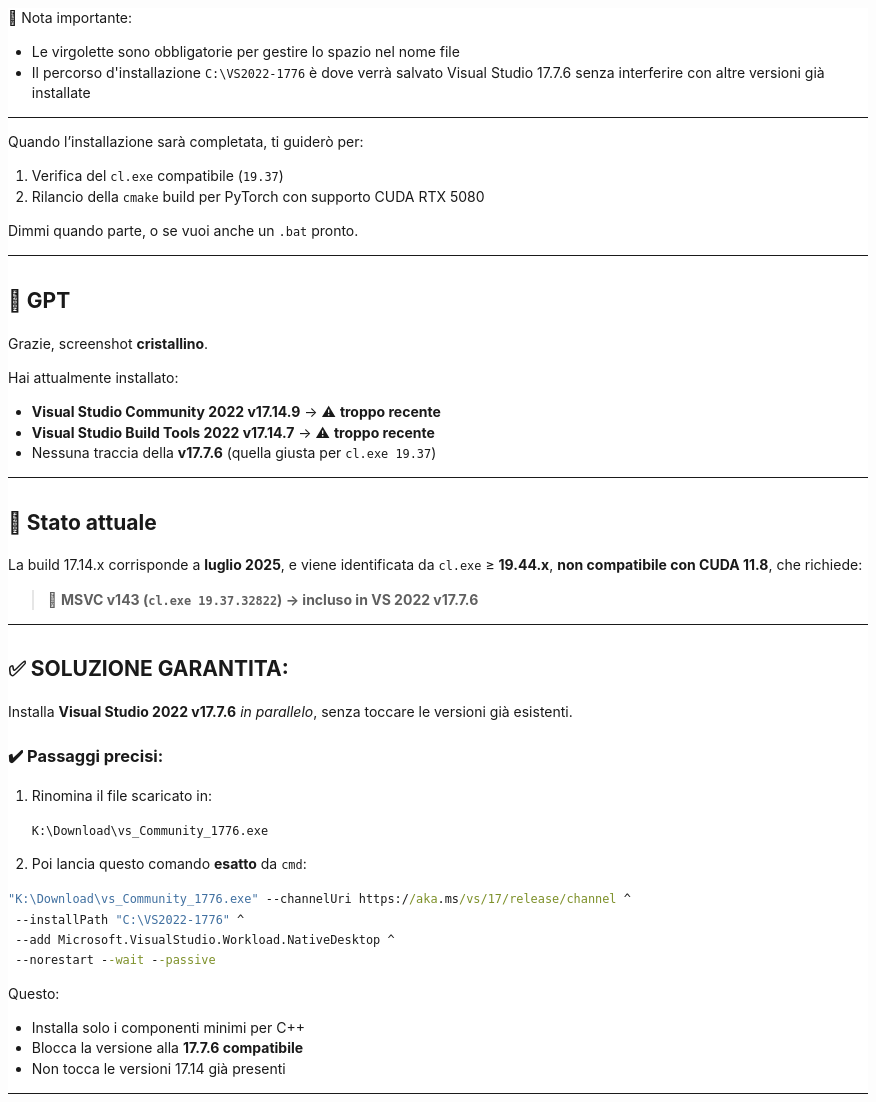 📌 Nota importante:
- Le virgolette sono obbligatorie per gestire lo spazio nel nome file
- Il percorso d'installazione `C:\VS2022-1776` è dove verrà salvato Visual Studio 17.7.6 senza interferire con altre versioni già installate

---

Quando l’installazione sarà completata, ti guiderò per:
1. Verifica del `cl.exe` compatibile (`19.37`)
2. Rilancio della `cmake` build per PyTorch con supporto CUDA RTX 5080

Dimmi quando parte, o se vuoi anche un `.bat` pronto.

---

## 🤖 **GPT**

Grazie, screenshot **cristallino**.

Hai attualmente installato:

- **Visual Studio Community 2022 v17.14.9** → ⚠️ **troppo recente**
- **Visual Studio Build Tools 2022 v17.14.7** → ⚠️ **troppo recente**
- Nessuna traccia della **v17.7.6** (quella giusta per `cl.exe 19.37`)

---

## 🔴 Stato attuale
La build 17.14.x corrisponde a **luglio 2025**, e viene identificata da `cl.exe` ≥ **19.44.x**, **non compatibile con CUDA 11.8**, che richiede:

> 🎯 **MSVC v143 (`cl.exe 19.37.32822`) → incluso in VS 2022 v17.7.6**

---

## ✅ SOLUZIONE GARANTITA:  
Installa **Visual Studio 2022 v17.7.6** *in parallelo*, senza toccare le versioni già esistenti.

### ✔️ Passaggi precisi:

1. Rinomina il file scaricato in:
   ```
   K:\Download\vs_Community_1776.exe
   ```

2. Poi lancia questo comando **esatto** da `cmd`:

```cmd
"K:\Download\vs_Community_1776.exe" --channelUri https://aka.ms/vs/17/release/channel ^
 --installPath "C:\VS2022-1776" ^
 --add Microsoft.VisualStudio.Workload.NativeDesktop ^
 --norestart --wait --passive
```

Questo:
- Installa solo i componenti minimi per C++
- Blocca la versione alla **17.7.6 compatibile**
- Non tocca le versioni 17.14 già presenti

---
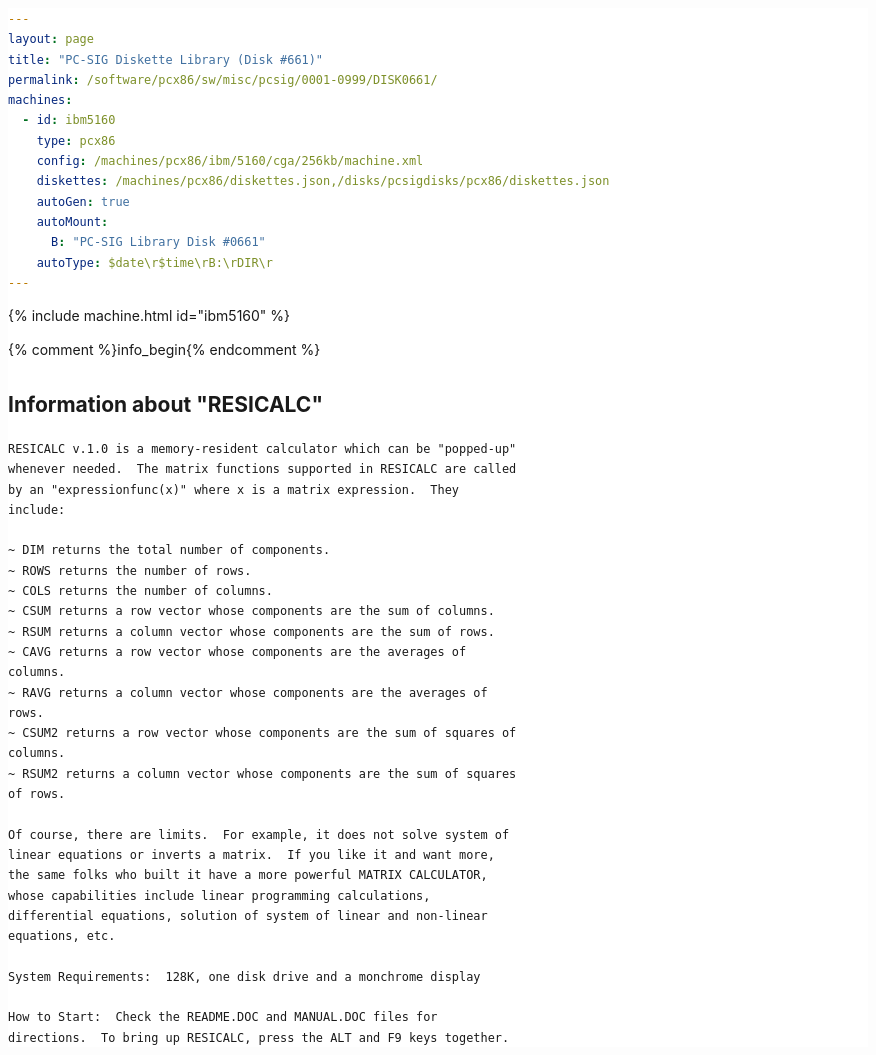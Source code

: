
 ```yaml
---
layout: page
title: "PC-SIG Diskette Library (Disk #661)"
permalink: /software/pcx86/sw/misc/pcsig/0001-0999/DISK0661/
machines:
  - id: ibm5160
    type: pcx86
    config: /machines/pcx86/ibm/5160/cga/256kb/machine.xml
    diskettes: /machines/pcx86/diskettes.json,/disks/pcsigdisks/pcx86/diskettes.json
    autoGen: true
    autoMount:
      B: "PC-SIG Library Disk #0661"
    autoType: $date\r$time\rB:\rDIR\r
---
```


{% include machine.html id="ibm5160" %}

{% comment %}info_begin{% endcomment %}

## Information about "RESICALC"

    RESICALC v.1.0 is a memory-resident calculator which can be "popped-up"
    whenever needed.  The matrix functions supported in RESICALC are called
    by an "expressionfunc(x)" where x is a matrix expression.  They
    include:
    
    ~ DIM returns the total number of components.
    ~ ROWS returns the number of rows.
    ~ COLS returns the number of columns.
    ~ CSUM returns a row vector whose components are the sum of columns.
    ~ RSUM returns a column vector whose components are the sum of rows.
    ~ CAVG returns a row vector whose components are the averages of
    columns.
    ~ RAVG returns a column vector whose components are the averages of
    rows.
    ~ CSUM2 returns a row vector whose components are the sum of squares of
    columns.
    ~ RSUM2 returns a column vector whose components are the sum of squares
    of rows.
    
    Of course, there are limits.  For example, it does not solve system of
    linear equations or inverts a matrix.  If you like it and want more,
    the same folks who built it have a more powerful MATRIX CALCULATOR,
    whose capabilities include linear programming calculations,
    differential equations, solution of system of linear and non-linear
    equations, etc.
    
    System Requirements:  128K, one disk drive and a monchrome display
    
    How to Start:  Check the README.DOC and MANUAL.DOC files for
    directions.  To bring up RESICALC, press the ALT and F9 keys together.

● ● ● ●

Write out the data above in full and exactly, but without the pictures.

- **EXERCISE OUTPUT**:
 📌 Nota importante:
- Le virgolette sono obbligatorie per gestire lo spazio nel nome file
- Il percorso d'installazione `C:\VS2022-1776` è dove verrà salvato Visual Studio 17.7.6 senza interferire con altre versioni già installate

---

Quando l’installazione sarà completata, ti guiderò per:
1. Verifica del `cl.exe` compatibile (`19.37`)
2. Rilancio della `cmake` build per PyTorch con supporto CUDA RTX 5080

Dimmi quando parte, o se vuoi anche un `.bat` pronto.

---

## 🤖 **GPT**

Grazie, screenshot **cristallino**.

Hai attualmente installato:

- **Visual Studio Community 2022 v17.14.9** → ⚠️ **troppo recente**
- **Visual Studio Build Tools 2022 v17.14.7** → ⚠️ **troppo recente**
- Nessuna traccia della **v17.7.6** (quella giusta per `cl.exe 19.37`)

---

## 🔴 Stato attuale
La build 17.14.x corrisponde a **luglio 2025**, e viene identificata da `cl.exe` ≥ **19.44.x**, **non compatibile con CUDA 11.8**, che richiede:

> 🎯 **MSVC v143 (`cl.exe 19.37.32822`) → incluso in VS 2022 v17.7.6**

---

## ✅ SOLUZIONE GARANTITA:  
Installa **Visual Studio 2022 v17.7.6** *in parallelo*, senza toccare le versioni già esistenti.

### ✔️ Passaggi precisi:

1. Rinomina il file scaricato in:
   ```
   K:\Download\vs_Community_1776.exe
   ```

2. Poi lancia questo comando **esatto** da `cmd`:

```cmd
"K:\Download\vs_Community_1776.exe" --channelUri https://aka.ms/vs/17/release/channel ^
 --installPath "C:\VS2022-1776" ^
 --add Microsoft.VisualStudio.Workload.NativeDesktop ^
 --norestart --wait --passive
```

Questo:
- Installa solo i componenti minimi per C++
- Blocca la versione alla **17.7.6 compatibile**
- Non tocca le versioni 17.14 già presenti

---
Source code

:
 ```yaml
---
layout: page
title: "PC-SIG Diskette Library (Disk #661)"
permalink: /software/pcx86/sw/misc/pcsig/0001-0999/DISK0661/
machines:
  - id: ibm5160
    type: pcx86
    config: /machines/pcx86/ibm/5160/cga/256kb/machine.xml
    diskettes: /machines/pcx86/diskettes.json,/disks/pcsigdisks/pcx86/diskettes.json
    autoGen: true
    autoMount:
      B: "PC-SIG Library Disk #0661"
    autoType: $date\r$time\rB:\rDIR\r
---
```


{% include machine.html id="ibm5160" %}

{% comment %}info_begin{% endcomment %}

## Information about "RESICALC"

    RESICALC v.1.0 is a memory-resident calculator which can be "popped-up"
    whenever needed.  The matrix functions supported in RESICALC are called
    by an "expressionfunc(x)" where x is a matrix expression.  They
    include:
    
    ~ DIM returns the total number of components.
    ~ ROWS returns the number of rows.
    ~ COLS returns the number of columns.
    ~ CSUM returns a row vector whose components are the sum of columns.
    ~ RSUM returns a column vector whose components are the sum of rows.
    ~ CAVG returns a row vector whose components are the averages of
    columns.
    ~ RAVG returns a column vector whose components are the averages of
    rows.
    ~ CSUM2 returns a row vector whose components are the sum of squares of
    columns.
    ~ RSUM2 returns a column vector whose components are the sum of squares
    of rows.
    
    Of course, there are limits.  For example, it does not solve system of
    linear equations or inverts a matrix.  If you like it and want more,
    the same folks who built it have a more powerful MATRIX CALCULATOR,
    whose capabilities include linear programming calculations,
    differential equations, solution of system of linear and non-linear
    equations, etc.
    
    System Requirements:  128K, one disk drive and a monchrome display
    
    How to Start:  Check the README.DOC and MANUAL.DOC files for
    directions.  To bring up RESICALC, press the ALT and F9 keys together.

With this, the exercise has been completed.